At forefront of radical antiracism and libertarian Marxism in the seventies and eighties, Race Today provides crucial lessons and insights for twenty-first century antiracists.

Here to Stay, Here to Fight: A Race Today Anthology
Edited by Paul Field, Robin Bunce, Leila Hassan, Margaret Peacock
Pluto Press, 2019
304 pp | $25.00

Late one night in 1973, a group of young radicals seized the printing equipment of a liberal foundation-funded “race relations” publication in central London and brought it to a squatted building in Brixton in the heart of the UK’s largest working-class black community. A new project, led by Trinidadian-born Darcus Howe, began with the proposition that Black Britons were not victims, but protagonists who should play a central role in the liberation of the entire working class. Thus began an extraordinary experiment in libertarian Marxism and radical antiracism: Race Today, a magazine that was also a leading force in campaigns around housing, immigration, racist policing, fascist street attacks, women’s liberation, and labor exploitation. A new volume, Here to Stay, Here to Fight: A Race Today Anthology, is a selection of the magazine’s reports, political analyses, and cultural criticisms from the UK and across the postcolonial world, including pieces by Mala Sen, Linton Kwesi Johnson, and C.L.R. James. It is a vivid snapshot of an era, one that offers critical lessons about how we might practically respond to related challenges in our own time.

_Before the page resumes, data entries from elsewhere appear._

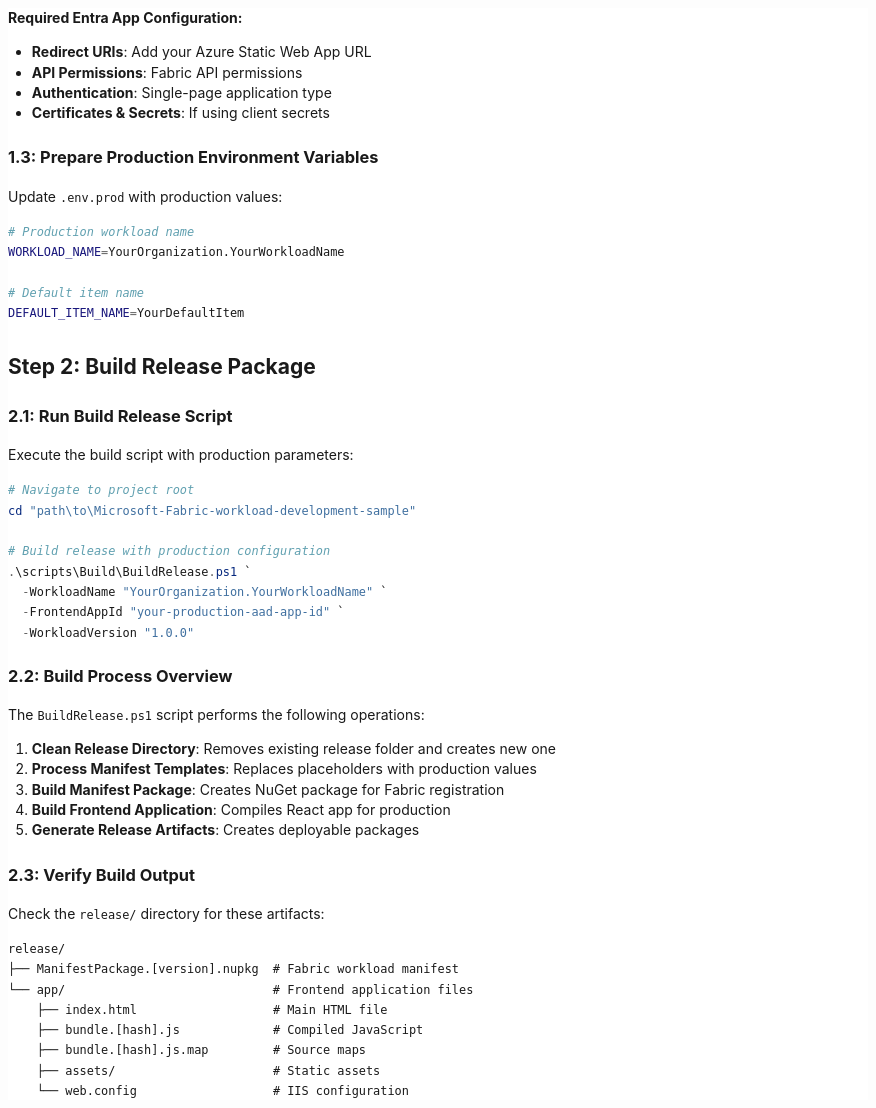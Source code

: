 **Required Entra App Configuration:**
- **Redirect URIs**: Add your Azure Static Web App URL
- **API Permissions**: Fabric API permissions
- **Authentication**: Single-page application type
- **Certificates & Secrets**: If using client secrets

### 1.3: Prepare Production Environment Variables

Update `.env.prod` with production values:

```bash
# Production workload name
WORKLOAD_NAME=YourOrganization.YourWorkloadName

# Default item name
DEFAULT_ITEM_NAME=YourDefaultItem
```

## Step 2: Build Release Package

### 2.1: Run Build Release Script

Execute the build script with production parameters:

```powershell
# Navigate to project root
cd "path\to\Microsoft-Fabric-workload-development-sample"

# Build release with production configuration
.\scripts\Build\BuildRelease.ps1 `
  -WorkloadName "YourOrganization.YourWorkloadName" `
  -FrontendAppId "your-production-aad-app-id" `
  -WorkloadVersion "1.0.0"
```

### 2.2: Build Process Overview

The `BuildRelease.ps1` script performs the following operations:

1. **Clean Release Directory**: Removes existing release folder and creates new one
2. **Process Manifest Templates**: Replaces placeholders with production values
3. **Build Manifest Package**: Creates NuGet package for Fabric registration
4. **Build Frontend Application**: Compiles React app for production
5. **Generate Release Artifacts**: Creates deployable packages

### 2.3: Verify Build Output

Check the `release/` directory for these artifacts:

```
release/
├── ManifestPackage.[version].nupkg  # Fabric workload manifest
└── app/                             # Frontend application files
    ├── index.html                   # Main HTML file
    ├── bundle.[hash].js             # Compiled JavaScript
    ├── bundle.[hash].js.map         # Source maps
    ├── assets/                      # Static assets
    └── web.config                   # IIS configuration
```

The course of Race Today’s run (1974-1988) was a tumultuous era in British politics, a time of mass unemployment, frequent strikes, incendiary campaigns by the IRA, and the rise of both the far-right National Front and Thatcherite Toryism. Race Today analyzed all of these phenomena in their relationship to black immigrant communities. In the UK, the term “black” then referred to people of African, Asian, Arab, and Caribbean descent — a definition since largely rejected by young Britons of color. At the time, however, such identification reflected not only the reality of racist exclusions in British society, but also a capacious counterstrategy of welcoming anyone targeted by racism within a shared political identity. The magazine thus spoke for the children of the first major wave of immigrants from across the colonial world. The so-called Windrush Generation, who began arriving in the country in 1948 to fill labor shortages in the post-war era, had endured substandard housing, low wages, police abuse, and racial hostility from white Britons. The children of these migrants, who came of age in the late 1960s and 1970s, were inspired by the black freedom movement in the United States and shaped by their own legacies of colonial resistance.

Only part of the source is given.